MORGAN LLEWELLYN, OF COURSE. Although for someone left as much in the dark about my past as Grace, there was no “of course” to it, unfortunately. More like a plaintive owl hoot “Who?”
In desperation I set out to explain that the prizefighter was not me but my late brother Casper “the Capper” Llewellyn, onetime lightweight champion of the world, and Rose was not my wife but his, and therefore merely my sister-in-law—“You must believe me, Rose is the sort who would sign ‘Forever Yours’ on a Montgomery Ward catalog order”—and that certain unforeseen circumstances back in Chicago had made it imperative for me to change my name. With interruptions accompanied by Grace’s furious scratching, the story came out in fits and starts.
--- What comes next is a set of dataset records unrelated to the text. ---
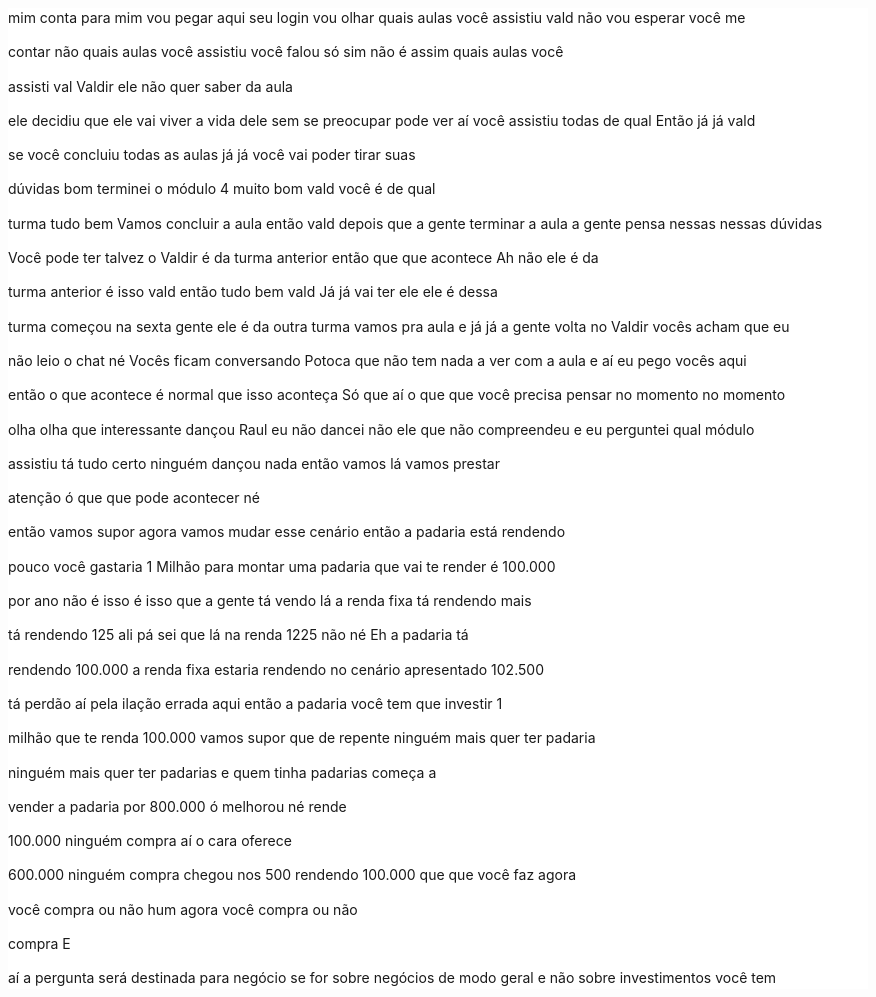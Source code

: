 mim conta para mim vou pegar aqui seu login vou olhar quais aulas você assistiu vald não vou esperar você me

contar não quais aulas você assistiu você falou só sim não é assim quais aulas você

assisti val Valdir ele não quer saber da aula

ele decidiu que ele vai viver a vida dele sem se preocupar pode ver aí você assistiu todas de qual Então já já vald

se você concluiu todas as aulas já já você vai poder tirar suas

dúvidas bom terminei o módulo 4 muito bom vald você é de qual

turma tudo bem Vamos concluir a aula então vald depois que a gente terminar a aula a gente pensa nessas nessas dúvidas

Você pode ter talvez o Valdir é da turma anterior então que que acontece Ah não ele é da

turma anterior é isso vald então tudo bem vald Já já vai ter ele ele é dessa

turma começou na sexta gente ele é da outra turma vamos pra aula e já já a gente volta no Valdir vocês acham que eu

não leio o chat né Vocês ficam conversando Potoca que não tem nada a ver com a aula e aí eu pego vocês aqui

então o que acontece é normal que isso aconteça Só que aí o que que você precisa pensar no momento no momento

olha olha que interessante dançou Raul eu não dancei não ele que não compreendeu e eu perguntei qual módulo

assistiu tá tudo certo ninguém dançou nada então vamos lá vamos prestar

atenção ó que que pode acontecer né

então vamos supor agora vamos mudar esse cenário então a padaria está rendendo

pouco você gastaria 1 Milhão para montar uma padaria que vai te render é 100.000

por ano não é isso é isso que a gente tá vendo lá a renda fixa tá rendendo mais

tá rendendo 125 ali pá sei que lá na renda 1225 não né Eh a padaria tá

rendendo 100.000 a renda fixa estaria rendendo no cenário apresentado 102.500

tá perdão aí pela ilação errada aqui então a padaria você tem que investir 1

milhão que te renda 100.000 vamos supor que de repente ninguém mais quer ter padaria

ninguém mais quer ter padarias e quem tinha padarias começa a

vender a padaria por 800.000 ó melhorou né rende

100.000 ninguém compra aí o cara oferece

600.000 ninguém compra chegou nos 500 rendendo 100.000 que que você faz agora

você compra ou não hum agora você compra ou não

compra E

aí a pergunta será destinada para negócio se for sobre negócios de modo geral e não sobre investimentos você tem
Even so, she soon enough grasped that a fixed championship fight, the gambling mob’s wrath that did in Casper, and the necessity for Rose and me to flee together to Montana were involved.
When I was finished, or at least out of words, the woman I had never wanted to hurt looked at me in a heartbreaking way. “Morrie, you are a magnet for trouble,” she despaired. “If all this happened a dozen years ago, why are the gamblers still after you?”
“Long memories and short tempers.” I thought it best not to add that a suspicious World Series bet worth a junior fortune was enough to stir both of those.
My hopes went up while she deliberated as if to herself. “I can understand that much, I suppose.” Butte as well as Chicago certainly held examples of such behavior, after all. Then, though, she spoke with more agitation than even hives could bring about. “But to marry me under”—was I imagining, or did the red of her eyes increase like the glow of coals as she sought the most damning phrase—“false pretenses! Who am I supposed to be, let alone you, with a phony name that I’m not even sure I can spell?”
“I, ah, apologize for the discrepancy,” I gingerly tried soothing her. “But people alter names all the time.”
“Oh, really? Since when, impostor?”
“Since, well, let’s say Mark Twain. It is well known he was born Samuel Langhorne Clemens, and if that doesn’t constitute an alteration—”
“Morrie, he was a writer,” she said through her teeth, “of course he made things up. I’m talking about honest citizens.”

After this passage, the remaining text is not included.